The cost-to-income ratio measures a bank's operating expenses as a percentage of its income, and a higher ratio indicates lower efficiency.

Lenders in mainland China face pressure on their net interest margins (NIMs) as the People's Bank of China maintained an easing bias to support economic growth and help mitigate a downturn in the real estate sector, which accounts for 25% of the country's GDP. The central bank cut its five-year loan prime rate, the mortgage benchmark, to a record low of 3.95% in February to boost home sales.

The world's second-largest economy expanded 5.3% year over year in the first quarter, staying ahead of the government's full-year growth target of about 5%. Still, analysts expect the central bank to stay accommodative to support the economy.

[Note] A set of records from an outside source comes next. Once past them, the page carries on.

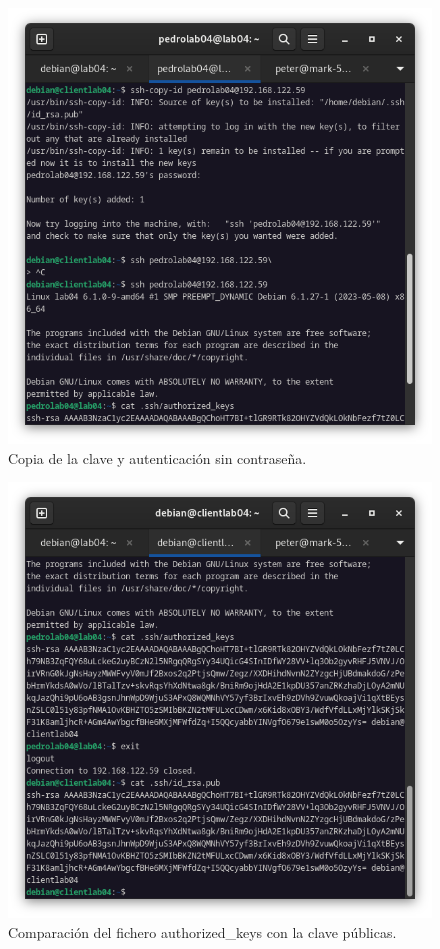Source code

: \begin{figure}[H]
	\centering
	\includegraphics[scale=0.40]{07}
	\caption{Copia de la clave y autenticación sin contraseña.}
\end{figure}

\begin{figure}[H]
	\centering
	\includegraphics[scale=0.40]{08}
	\caption{Comparación del fichero authorized\_keys con la clave públicas.}
\end{figure}

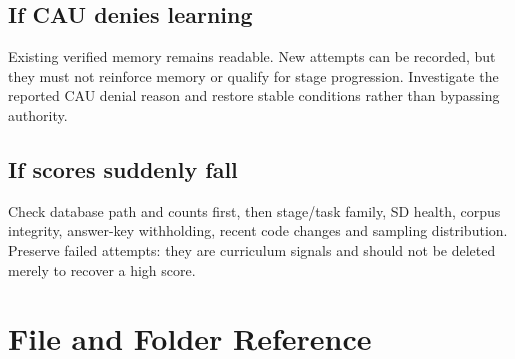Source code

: \documentclass[11pt,a4paper]{article}
\begin{document}
\subsection{If CAU denies learning}

Existing verified memory remains readable. New attempts can be recorded, but they must not
reinforce memory or qualify for stage progression. Investigate the reported CAU denial reason
and restore stable conditions rather than bypassing authority.

\subsection{If scores suddenly fall}

Check database path and counts first, then stage/task family, SD health, corpus integrity,
answer-key withholding, recent code changes and sampling distribution. Preserve failed
attempts: they are curriculum signals and should not be deleted merely to recover a high score.

\section{File and Folder Reference}
\end{document}
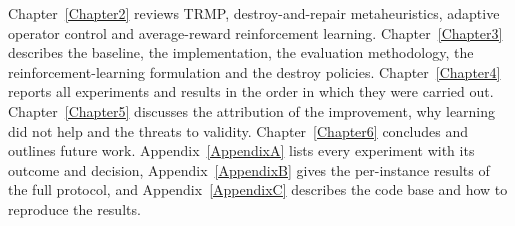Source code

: Chapter~\ref{Chapter2} reviews TRMP, destroy-and-repair metaheuristics, adaptive operator control and average-reward reinforcement learning. Chapter~\ref{Chapter3} describes the baseline, the implementation, the evaluation methodology, the reinforcement-learning formulation and the destroy policies. Chapter~\ref{Chapter4} reports all experiments and results in the order in which they were carried out. Chapter~\ref{Chapter5} discusses the attribution of the improvement, why learning did not help and the threats to validity. Chapter~\ref{Chapter6} concludes and outlines future work. Appendix~\ref{AppendixA} lists every experiment with its outcome and decision, Appendix~\ref{AppendixB} gives the per-instance results of the full protocol, and Appendix~\ref{AppendixC} describes the code base and how to reproduce the results.
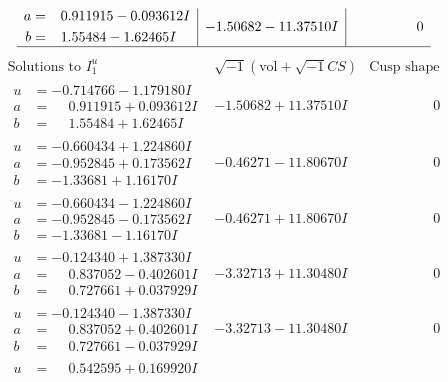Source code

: \documentclass[1p]{elsarticle_modified}
\theoremstyle{definition}
\newcommand{\I}{\sqrt{-1}}
\begin{document}
$$\begin{array}{c|c|c}
\begin{aligned}
a &= \phantom{-}0.911915 - 0.093612 I \\
b &= \phantom{-}1.55484 - 1.62465 I\end{aligned}
 & -1.50682 - 11.37510 I & \phantom{-0.000000 } 0\\
 \hline 
 \end{array}$$\newpage$$\begin{array}{c|c|c}  
\text{Solutions to }I^u_{1}& \I (\text{vol} + \sqrt{-1}CS) & \text{Cusp shape}\\
 \hline 
\begin{aligned}
u &= -0.714766 - 1.179180 I \\
a &= \phantom{-}0.911915 + 0.093612 I \\
b &= \phantom{-}1.55484 + 1.62465 I\end{aligned}
 & -1.50682 + 11.37510 I & \phantom{-0.000000 } 0 \\ \hline\begin{aligned}
u &= -0.660434 + 1.224860 I \\
a &= -0.952845 + 0.173562 I \\
b &= -1.33681 + 1.16170 I\end{aligned}
 & -0.46271 - 11.80670 I & \phantom{-0.000000 } 0 \\ \hline\begin{aligned}
u &= -0.660434 - 1.224860 I \\
a &= -0.952845 - 0.173562 I \\
b &= -1.33681 - 1.16170 I\end{aligned}
 & -0.46271 + 11.80670 I & \phantom{-0.000000 } 0 \\ \hline\begin{aligned}
u &= -0.124340 + 1.387330 I \\
a &= \phantom{-}0.837052 - 0.402601 I \\
b &= \phantom{-}0.727661 + 0.037929 I\end{aligned}
 & -3.32713 + 11.30480 I & \phantom{-0.000000 } 0 \\ \hline\begin{aligned}
u &= -0.124340 - 1.387330 I \\
a &= \phantom{-}0.837052 + 0.402601 I \\
b &= \phantom{-}0.727661 - 0.037929 I\end{aligned}
 & -3.32713 - 11.30480 I & \phantom{-0.000000 } 0 \\ \hline\begin{aligned}
u &= \phantom{-}0.542595 + 0.169920 I \\

\end{aligned}
\end{array}$$
\end{document}
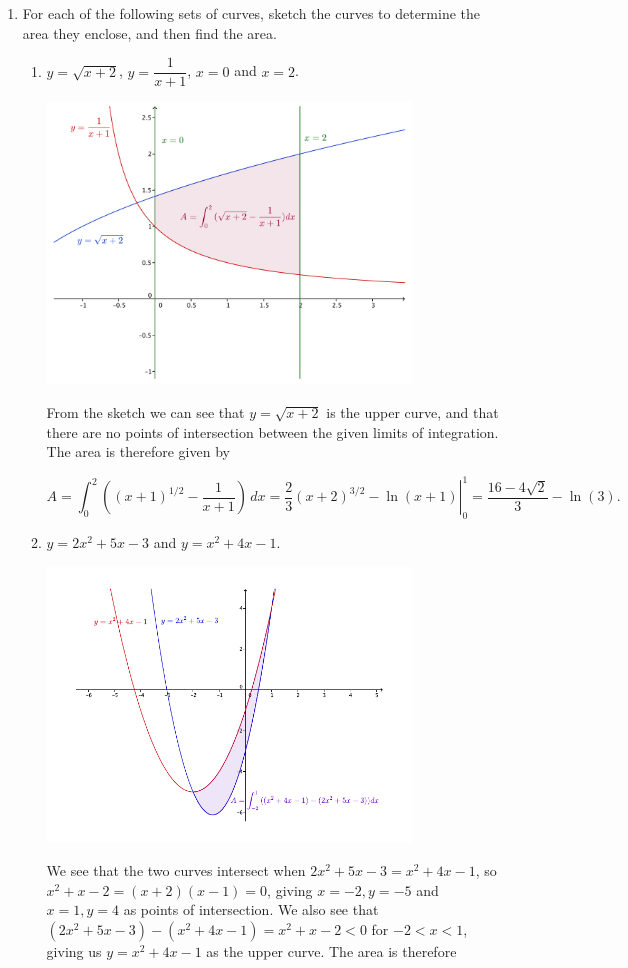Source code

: \documentclass[12pt]{article}
\begin{document}
\thispagestyle{fancy}

\begin{enumerate}
 \item For each of the following sets of curves, sketch the curves to determine the area they enclose, and then find the area.
\begin{enumerate}
 \item $y=\sqrt{x+2}$, $y=\dfrac{1}{x+1}$, $x=0$ and $x=2$.

 \begin{center}
  \includegraphics[width=0.8\textwidth]{WS4-1a}
 \end{center}
From the sketch we can see that $y=\sqrt{x+2}$ is the upper curve, and that there are no points of intersection between the given limits of integration. The area is therefore given by

\[
 A = \int_0^2\left((x+1)^{1/2}-\frac{1}{x+1}\right)\,dx = \left.\frac{2}{3}(x+2)^{3/2}-\ln(x+1)\right|_0^1 = \frac{16-4\sqrt{2}}{3}-\ln(3).
\]


\newpage

 \item $y=2x^2+5x-3$ and $y=x^2+4x-1$.
 \begin{center}
  \includegraphics[width=0.8\textwidth]{WS4-1b}
 \end{center}
We see that the two curves intersect when $2x^2+5x-3=x^2+4x-1$, so $x^2+x-2=(x+2)(x-1)=0$, giving $x=-2, y=-5$ and $x=1, y=4$ as points of intersection. We also see that $(2x^2+5x-3)-(x^2+4x-1)=x^2+x-2<0$ for $-2<x<1$, giving us $y=x^2+4x-1$ as the upper curve. The area is therefore


\end{enumerate}
\end{enumerate}
\end{document}
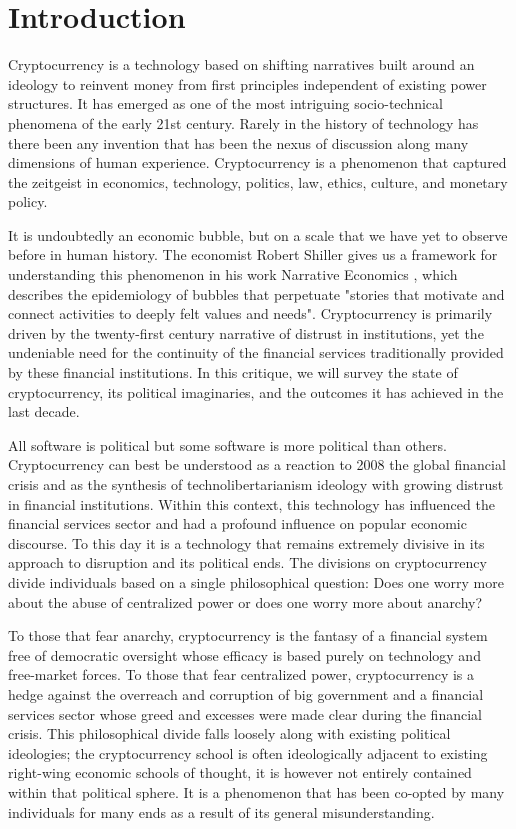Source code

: \chapter{Introduction}

Cryptocurrency is a technology based on shifting narratives built around
an ideology to reinvent money from first principles independent of
existing power structures. It has emerged as one of the most intriguing
socio-technical phenomena of the early 21st century. Rarely in the
history of technology has there been any invention that has been the
nexus of discussion along many dimensions of human experience.
Cryptocurrency is a phenomenon that captured the zeitgeist in economics,
technology, politics, law, ethics, culture, and monetary policy.

It is undoubtedly an economic bubble, but on a scale that we have yet to
observe before in human history. The economist Robert Shiller gives us a
framework for understanding this phenomenon in his work Narrative
Economics \cite{shiller_narrative_2017}, which describes the epidemiology of
bubbles that perpetuate "stories that motivate and connect
activities to deeply felt values and needs". Cryptocurrency is
primarily driven by the twenty-first century narrative of distrust in
institutions, yet the undeniable need for the continuity of the
financial services traditionally provided by these financial
institutions. In this critique, we will survey the state of
cryptocurrency, its political imaginaries, and the outcomes it has
achieved in the last decade.

All software is political but some software is more political than
others. Cryptocurrency can best be understood as a reaction to 2008
the global financial crisis and as the synthesis of technolibertarianism
ideology with growing distrust in financial institutions. Within this
context, this technology has influenced the financial services sector and
had a profound influence on popular economic discourse. To this day it
is a technology that remains extremely divisive in its approach to
disruption and its political ends. The divisions on cryptocurrency
divide individuals based on a single philosophical question: Does one
worry more about the abuse of centralized power or does one worry more
about anarchy?

To those that fear anarchy, cryptocurrency is the fantasy of a financial
system free of democratic oversight whose efficacy is based purely on
technology and free-market forces. To those that fear centralized power,
cryptocurrency is a hedge against the overreach and corruption of big
government and a financial services sector whose greed and excesses were
made clear during the financial crisis. This philosophical divide falls
loosely along with existing political ideologies; the cryptocurrency school
is often ideologically adjacent to existing right-wing economic schools
of thought, it is however not entirely contained within that political
sphere. It is a phenomenon that has been co-opted by many individuals
for many ends as a result of its general misunderstanding.

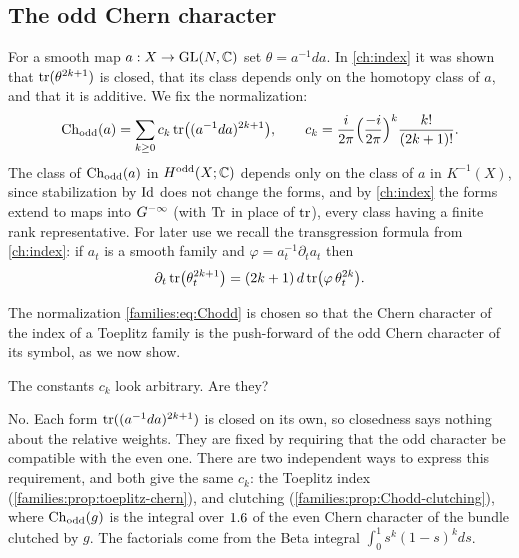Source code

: \subsection{The odd Chern character}
For a smooth map $a:X\to\GL(N,\C)$ set $\theta=a^{-1}da$. In \cref{ch:index}
it was shown that $\tr(\theta^{2k+1})$ is closed, that its class depends only
on the homotopy class of $a$, and that it is additive. We fix the
normalization:
\begin{equation}\label{families:eq:Chodd}
  \Chodd(a)=\sum_{k\ge0}c_k\tr\bigl((a^{-1}da)^{2k+1}\bigr),\qquad
  c_k=\frac{i}{2\pi}\Bigl(\frac{-i}{2\pi}\Bigr)^k\frac{k!}{(2k+1)!}.
\end{equation}
The class of $\Chodd(a)$ in $\Hodd(X;\C)$ depends only on the class of $a$ in
$K^{-1}(X)$, since stabilization by $\Id$ does not change the forms, and by
\cref{ch:index} the forms extend to maps into $\Ginf$ (with $\Tr$ in place of
$\tr$), every class having a finite rank representative. For later use we
recall the transgression formula from \cref{ch:index}: if $a_t$ is a smooth
family and $\varphi=a_t^{-1}\partial_ta_t$ then
\begin{equation}\label{families:eq:odd-transgression}
  \partial_t\tr\bigl(\theta_t^{2k+1}\bigr)=(2k+1)\,d\tr\bigl(\varphi\,
  \theta_t^{2k}\bigr).
\end{equation}

The normalization \eqref{families:eq:Chodd} is chosen so that the Chern character
of the index of a Toeplitz family is the push-forward of the odd Chern
character of its symbol, as we now show.

\begin{question}
  The constants $c_k$ look arbitrary. Are they?
\end{question}
\begin{answer}
  No. Each form $\tr((a^{-1}da)^{2k+1})$ is closed on its own, so closedness says
  nothing about the relative weights. They are fixed by requiring that the odd
  character be compatible with the even one. There are two independent ways to
  express this requirement, and both give the same $c_k$: the Toeplitz index
  (\cref{families:prop:toeplitz-chern}), and clutching
  (\cref{families:prop:Chodd-clutching}), where $\Chodd(g)$ is the integral over
  $\R$ of the even Chern character of the bundle clutched by $g$. The factorials
  come from the Beta integral $\int_0^1s^k(1-s)^kds$.
\end{answer}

In India, interest rates are widely believed to have peaked and are expected to fall. The Reserve Bank of India held its policy rate steady for more than a year following a series of hikes since early 2022. This is expected to pressure Indian banks' margins. Simultaneously, Indian lenders invested heavily in expansion, opening new branches, adding customers and boosting technology infrastructure to ride the fastest-growing major economy in the world. An expected decline in margins and higher costs are dragging on banks' efficiency.

The median efficiency ratio of banks in South Korea and Australia also increased amid NIM compression. Bucking the trend, Singaporean and Japanese lenders posted minor gains as their cost-to-income ratio edged lower.

Most efficient

Despite a rise in the median cost-to-income ratio, mainland China is still home to several of the most efficient banks in Asia-Pacific.

Bank of Shanghai Co. Ltd. was the most efficient of the region's 50 largest banks by total assets in the year ended March 31. Its cost-to-income ratio fell to 24.05% from 24.98%. In total, 23 mainland China banks featured on the list, and the cost-to-income ratios of 18 of them were under 36%, the data shows. Industrial and Commercial Bank of China Ltd., the world's largest bank, had a ratio of 29.80% in the 12 months ended March 31.

Six of the 10 least-efficient banks in Asia-Pacific were in Japan. Sumitomo Mitsui Trust Holdings Inc.'s cost-to-income ratio increased 20.94 percentage points to 81.56% in the year ended March 31, Market Intelligence data shows. The ratios of other megabanks, including Mizuho Financial Group Inc. and Sumitomo Mitsui Financial Group Inc., remained well above 50%.

The median cost-to-income ratio of Japanese lenders improved to 61.84% in the year ended March 31. The ratio remains highest in the region. The Bank of Japan ended its negative interest rate policy in March, with further rate hikes expected this year. Higher rates will improve banks' net interest margins by widening the gap between lending rates and borrowing costs, aiding in improvement in the operating efficiency.